Considerable evidence indicates that the acute and chronic actions of psychomotor stimulants (e.g. cocaine and amphetamine), as well as of other drugs of abuse, involve modulation of neurotransmission in mesolimbic and nigrostriatal dopamine systems. Our previous studies have revealed that a family of substrates for cAMP-dependent protein kinase, including DARPP-32, RCS (Regulator of Calmodulin Signaling, previously termed ARPP-21), and ARPP-16, are highly enriched in medium spiny neurons of the basal ganglia, including the neostriatum and nucleus accumbens. Our ongoing research has also identified a new member of this family of striatal phosphoproteins as RaplGAP, a protein involved in the control of the small GTPase Rap. Other ongoing work has identified critical roles for novel isoforms of the serine/threonine protein phosphatase PP2A in control of the nucleo-cytoplasmic trafficking of DARPP-32, a process that is critical for the ability of DARPP-32 to mediate the actions of pyschostimulants. Moreover, we have found that ARPP-16 interacts with and may act to inhibit PP2A. Since the serine/threonine protein phosphatase, PPI, is a direct target for DARPP-32, and RCS controls PP2B activity indirectly, this work indicates that dopamine action in striatal neurons is likely to be largely mediated via the control of protein phosphatases. To address questions raised by these ongoing studies we propose two broad Specific Aims in Project 3 of the Program Project Grant.
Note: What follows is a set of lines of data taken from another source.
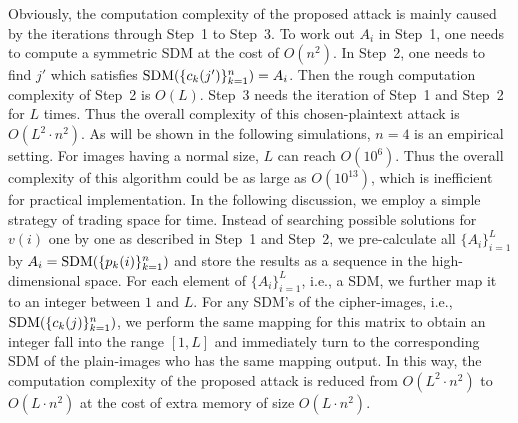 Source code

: \documentclass[smallextended, final]{svjour3}          \smartqed
\newcommand\SDM{{\rm SDM}}
\begin{document}
Obviously, the computation complexity of the proposed attack is mainly caused by the iterations through Step~1 to Step~3.
To work out $A_i$ in Step~1, one needs to compute a symmetric SDM at the cost of $O(n^2)$. In Step~2, one needs to find $j'$ which satisfies
$\SDM(\{c_{k}(j')\}_{k=1}^{n}) =  A_i$. Then the rough computation complexity of Step~2 is $O(L)$. Step~3 needs the iteration of Step~1 and Step~2 for $L$ times.
Thus the overall complexity of this chosen-plaintext attack is $O(L^2\cdot n^2)$. As will be shown in the following simulations, $n=4$ is an empirical setting.
For images having a normal size, $L$ can reach $O(10^6)$. Thus the overall complexity of this algorithm could be as large as $O(10^{13})$, which is inefficient for practical
implementation. In the following discussion, we employ a simple strategy of trading space for time.
Instead of searching possible solutions for $v(i)$ one by one as described in Step~1 and Step~2, we pre-calculate all $\{A_i\}_{i=1}^{L}$ by $A_i=\SDM(\{p_{k}(i)\}_{k=1}^{n})$
and store the results as a sequence in the high-dimensional space. For each element of $\{A_i\}_{i=1}^{L}$, i.e., a SDM, we further map it to an integer between $1$ and $L$.
For any SDM's of the cipher-images, i.e., $\SDM(\{c_{k}(j)\}_{k=1}^{n})$, we perform the same mapping for this matrix to obtain an integer fall into the range $[1, L]$ and immediately turn to the corresponding
SDM of the plain-images who has the same mapping output. In this way, the computation complexity of the proposed attack is reduced from  $O(L^2\cdot n^2)$ to $O(L\cdot n^2)$ at the cost
of extra memory of size $O(L\cdot n^2)$.
\end{document}

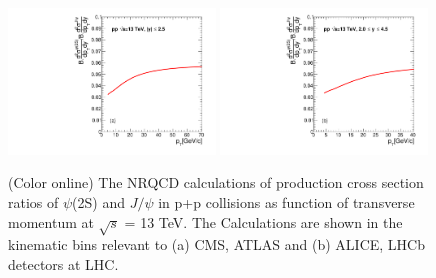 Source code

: \documentclass[aps,prc,preprint,superscriptaddress,showpacs,showkeys,amsmath]{revtex4-1}
\begin{document}
\begin{figure}
\includegraphics[width=0.49\textwidth]{Figures/Predict/Fig_ATLAS_D2NDPtDy_RootS13TeV_DirectPsi_DirectJPsi_Y2525.pdf}
\includegraphics[width=0.49\textwidth]{Figures/Predict/Fig_ALICE_D2NDPtDy_RootS13TeV_DirectPsi_DirectJPsi_Y2045.pdf}
\caption{(Color online) The NRQCD calculations of production cross section ratios of $\psi$(2S) and $J/\psi$
  in p+p collisions as function of transverse momentum at $\sqrt{s}$ = 13 TeV. The Calculations are shown in 
  the kinematic bins relevant to (a) CMS, ATLAS and (b) ALICE, LHCb detectors at LHC. 
}
\label{Fig:RatioSigma_13TeV}
\end{figure}














\end{document}
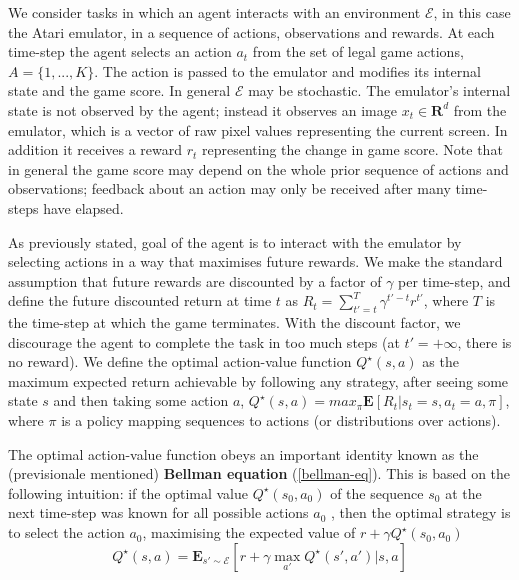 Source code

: \documentclass{article}
\begin{document}
We consider tasks in which an agent interacts with an environment $\mathcal{E}$, in this case the Atari emulator,
in a sequence of actions, observations and rewards. At each time-step the agent selects an action $a_{t}$ from the set of legal game actions, $A = \{1, . . . , K\}$. The action is passed to the emulator and
modifies its internal state and the game score. In general $\mathcal{E}$ may be stochastic. The emulator’s
internal state is not observed by the agent; instead it observes an image $x_t \in \mathbf{R}^d $ from the emulator,
which is a vector of raw pixel values representing the current screen. In addition it receives a reward
$r_t$ representing the change in game score. Note that in general the game score may depend on the
whole prior sequence of actions and observations; feedback about an action may only be received
after many time-steps have elapsed. %

As previously stated, goal of the agent is to interact with the emulator by selecting actions in a way that maximises
future rewards. We make the standard assumption that future rewards are discounted by a factor of $\gamma$ per time-step, and define the future discounted return at time $t$ as $R_t = \sum_{t'=t}^{T}\gamma^{t'-t}r^{t'}$, where $T$
is the time-step at which the game terminates. With the discount factor, we discourage the agent to complete the task in too much steps (at $t'=+\infty$, there is no reward). We define the optimal action-value function $Q^\star(s, a)$ as the maximum expected return achievable by following any strategy, after seeing some state $s$ and then taking some action $a$, $Q^\star (s, a) = max_\pi \mathbf{E}[R_t |s_t = s, a_ t = a, \pi]$, where $\pi$ is a policy mapping sequences to actions (or distributions over actions).

The optimal action-value function obeys an important identity known as the (previsionale mentioned) \textbf{Bellman equation} (\ref{bellman-eq}). This is based on the following intuition: if the optimal value $Q^\star (s_0 , a_0 )$ of the sequence $s_0$ at the next
time-step was known for all possible actions $a_0$ , then the optimal strategy is to select the action $a_0$, maximising the expected value of $r + \gamma Q^\star (s_0, a_0)$
\begin{equation}
\label{bellman-eq}
	Q^\star (s,a) = \mathbf{E}_{s' \sim \mathcal{E}} [ r + \gamma \max_{a'} Q^\star(s', a') | s, a  ]
\end{equation}
\end{document}
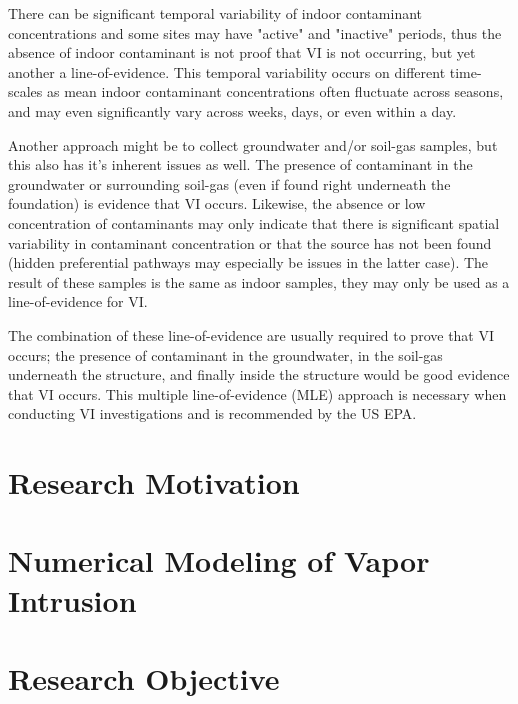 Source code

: \documentclass[../thesis.tex]{subfiles}
\begin{document}
There can be significant temporal variability of indoor contaminant concentrations and some sites may have "active" and "inactive" periods, thus the absence of indoor contaminant is not proof that VI is not occurring, but yet another a line-of-evidence.
This temporal variability occurs on different time-scales as mean indoor contaminant concentrations often fluctuate across seasons, and may even significantly vary across weeks, days, or even within a day.

Another approach might be to collect groundwater and/or soil-gas samples, but this also has it's inherent issues as well.
The presence of contaminant in the groundwater or surrounding soil-gas (even if found right underneath the foundation) is evidence that VI occurs.
Likewise, the absence or low concentration of contaminants may only indicate that there is significant spatial variability in contaminant concentration or that the source has not been found (hidden preferential pathways may especially be issues in the latter case).
The result of these samples is the same as indoor samples, they may only be used as a line-of-evidence for VI.

The combination of these line-of-evidence are usually required to prove that VI occurs; the presence of contaminant in the groundwater, in the soil-gas underneath the structure, and finally inside the structure would be good evidence that VI occurs.
This multiple line-of-evidence (MLE) approach is necessary when conducting VI investigations and is recommended by the US EPA.

\section{Research Motivation}




\section{Numerical Modeling of Vapor Intrusion}

\section{Research Objective}
\end{document}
In Aim I we will study the role of Rap GTPase, and its modulators RapGAP and EPAC in the actions of psychostimulants.
In Aim II we will study the role of novel isoforms of PP2A in the actions of psychostimulants.
Aim II will also include analysis of novel functions of PPI isoforms, the targets for DARPP-32 in striatal neurons. Results from our studies will complement the other two Projects of this Program Project grant. In addition, we will also carry out a number of collaborative studies with Projects 1 and 2, including studies of WAVEI phosphorylation with Project 1 and phosphoproteomic studies of mGluRS-dependent signaling in striatal neurons.
Together with the other projects, the proposed studies will lead to elucidation of the biochemical pathways through which drugs of abuse act in the brain, and to an increased likelihood that therapeutic agents will be developed that will prevent or reverse molecular adaptations within these pathways.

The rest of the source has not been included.